Forecast Cloudy – Azure SQL Data Warehouse Introduction

 

    Many enterprises today are moving into era of real-time analytics. As you may be aware on non-relational data typical Hadoop batch analysis architectures are enhanced by technologies like Storm, Kafka, Azure Stream Analytics, Amazon Kinesis, etc. and are moving from purely batch analytics to hybrid real-time\batch architectures like Lambda (http://www.semantikoz.com/blog/lambda-architecture-velocity-volume-big-data-hadoop-storm/) or Zeta (http://radar.oreilly.com/2015/04/zeta-architecture-hexagon-is-the-new-circle.html) with both speed and batch layers. With structured data new generation of elastic cloud based data warehouses is introduced like Amazon Redshift and Azure SQL Data Warehouse. I will blog about Redshift later, but now will take a bit to introduce Azure SQL DW.

Azure SQL Data Warehouse is a turn-key cloud (and related to Microsoft APS\APS on premises solution) data warehousing and analytics solution. It based on existing Azure services effectively and conveniently integrating them together under one roof. The key characteristics of Azure SQL Data Warehouse are:

  • Can scale (grow or shrink) to any size on demand, in seconds
  • Can import data from any source (using Azure Data Factory): hadoop, NoSQL database, SQL database
  • ·Can visualize data and run reports using PowerBI or other service
  • ·Use Azure Machine Learning to analyze, model and predict data
  • · Expose Machine Learning models as API for apps
  • · Provide full ANSI SQL support

image

MPP Architecture. At its core, SQL Data Warehouse runs using Microsoft’s massive parallel processing (MPP) architecture, originally introduced in Microsoft APS\PDW appliance and also successfully used by some other competitor analytics appliance products like Pivotal Greenplum. This architecture takes advantage of built-in data warehousing performance improvements and also allows SQL Data Warehouse to easily scale-out and parallelize computation of complex SQL queries.

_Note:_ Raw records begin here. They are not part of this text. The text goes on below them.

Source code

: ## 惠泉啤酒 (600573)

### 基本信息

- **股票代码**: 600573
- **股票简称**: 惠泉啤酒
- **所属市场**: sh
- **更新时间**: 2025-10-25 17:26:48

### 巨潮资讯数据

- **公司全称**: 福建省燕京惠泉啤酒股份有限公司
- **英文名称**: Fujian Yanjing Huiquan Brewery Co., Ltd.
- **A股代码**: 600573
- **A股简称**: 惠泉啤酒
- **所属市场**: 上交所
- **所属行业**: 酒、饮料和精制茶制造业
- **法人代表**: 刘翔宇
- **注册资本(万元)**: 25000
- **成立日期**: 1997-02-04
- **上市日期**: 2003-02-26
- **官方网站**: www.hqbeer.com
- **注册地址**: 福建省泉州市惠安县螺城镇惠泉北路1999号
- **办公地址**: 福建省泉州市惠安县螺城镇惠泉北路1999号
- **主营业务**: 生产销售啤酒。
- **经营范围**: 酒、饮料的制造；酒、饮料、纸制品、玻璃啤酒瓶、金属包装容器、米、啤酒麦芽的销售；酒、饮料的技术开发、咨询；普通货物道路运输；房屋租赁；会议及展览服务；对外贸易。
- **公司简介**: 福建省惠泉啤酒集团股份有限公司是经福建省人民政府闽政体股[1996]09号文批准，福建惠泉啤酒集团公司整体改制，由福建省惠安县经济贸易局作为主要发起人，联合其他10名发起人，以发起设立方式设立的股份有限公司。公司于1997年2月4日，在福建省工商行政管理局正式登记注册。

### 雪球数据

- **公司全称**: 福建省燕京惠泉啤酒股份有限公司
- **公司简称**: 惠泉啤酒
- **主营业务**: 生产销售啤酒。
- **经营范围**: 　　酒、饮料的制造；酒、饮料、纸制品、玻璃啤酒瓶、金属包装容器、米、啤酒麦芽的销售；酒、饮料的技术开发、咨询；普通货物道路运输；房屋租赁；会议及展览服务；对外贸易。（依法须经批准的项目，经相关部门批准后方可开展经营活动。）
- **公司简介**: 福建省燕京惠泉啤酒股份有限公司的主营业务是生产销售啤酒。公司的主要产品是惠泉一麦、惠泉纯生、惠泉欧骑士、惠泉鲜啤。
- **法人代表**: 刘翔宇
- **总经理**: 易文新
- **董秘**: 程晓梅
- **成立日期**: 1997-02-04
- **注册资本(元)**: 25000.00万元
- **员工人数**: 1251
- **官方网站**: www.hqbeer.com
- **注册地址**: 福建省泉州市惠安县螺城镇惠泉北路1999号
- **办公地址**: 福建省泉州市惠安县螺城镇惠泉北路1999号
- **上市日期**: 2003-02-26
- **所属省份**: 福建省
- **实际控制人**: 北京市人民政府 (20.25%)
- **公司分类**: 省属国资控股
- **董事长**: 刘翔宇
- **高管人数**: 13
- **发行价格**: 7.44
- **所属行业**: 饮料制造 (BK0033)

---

In addition, SQL Data Warehouse’s architecture is designed to take advantage of it’s presence in Azure. Combining these two aspects, the architecture breaks up into 4 key components:

SQL Data Warehouse Architecture

  • Control Node: You connect to the control node when using SQL Data Warehouse with any development, loading, or business intelligence tools. In SQL Data Warehouse, the compute node is a SQL Database, and when connecting it looks and feels like a standard SQL Database. However, under the surface, it coordinates all of the data movement and computation that takes place in the system. When a command is issued to the control node, it breaks it down into a set of queries that will be passed onto the compute nodes of the service.
  • Compute Nodes: Like the control node, the compute nodes of SQL Data Warehouse are powered using using SQL Databases. Their job is to serve as the compute power of the service. Behind the scenes, any time data is loaded into SQL Data Warehouse, it is distributed across the nodes of the service. Then, any time the control node receives a command it breaks it into pieces for each compute node, and the compute nodes operate over their corresponding data. After completing their computation, compute nodes pass partial results to the control node which then aggregates results before returning an answer.
  • Storage: All storage for SQL Data Warehouse is standard Azure Storage Blobs. This means that when interacting with data, compute nodes are writing and reading directly to/from Blobs. Azure Storage’s ability to expand transparently and nearly limitlessly allows us to automatically scale storage, and to do so separately from compute. Azure Storage also allows us to persist storage while scaling or paused, streamline our back-up and restore process, and have safer, more fault tolerant storage.
  • Data Movement Services: The final piece holding everything together in SQL Data Warehouse is our Data Movement Services. The data movement services allows the control node to communicate and pass data to all of the compute nodes. It also enables the compute nodes to pass data between each other, which gives them access to data on other compute nodes, and allows them to get the data that they need to complete joins and aggregations.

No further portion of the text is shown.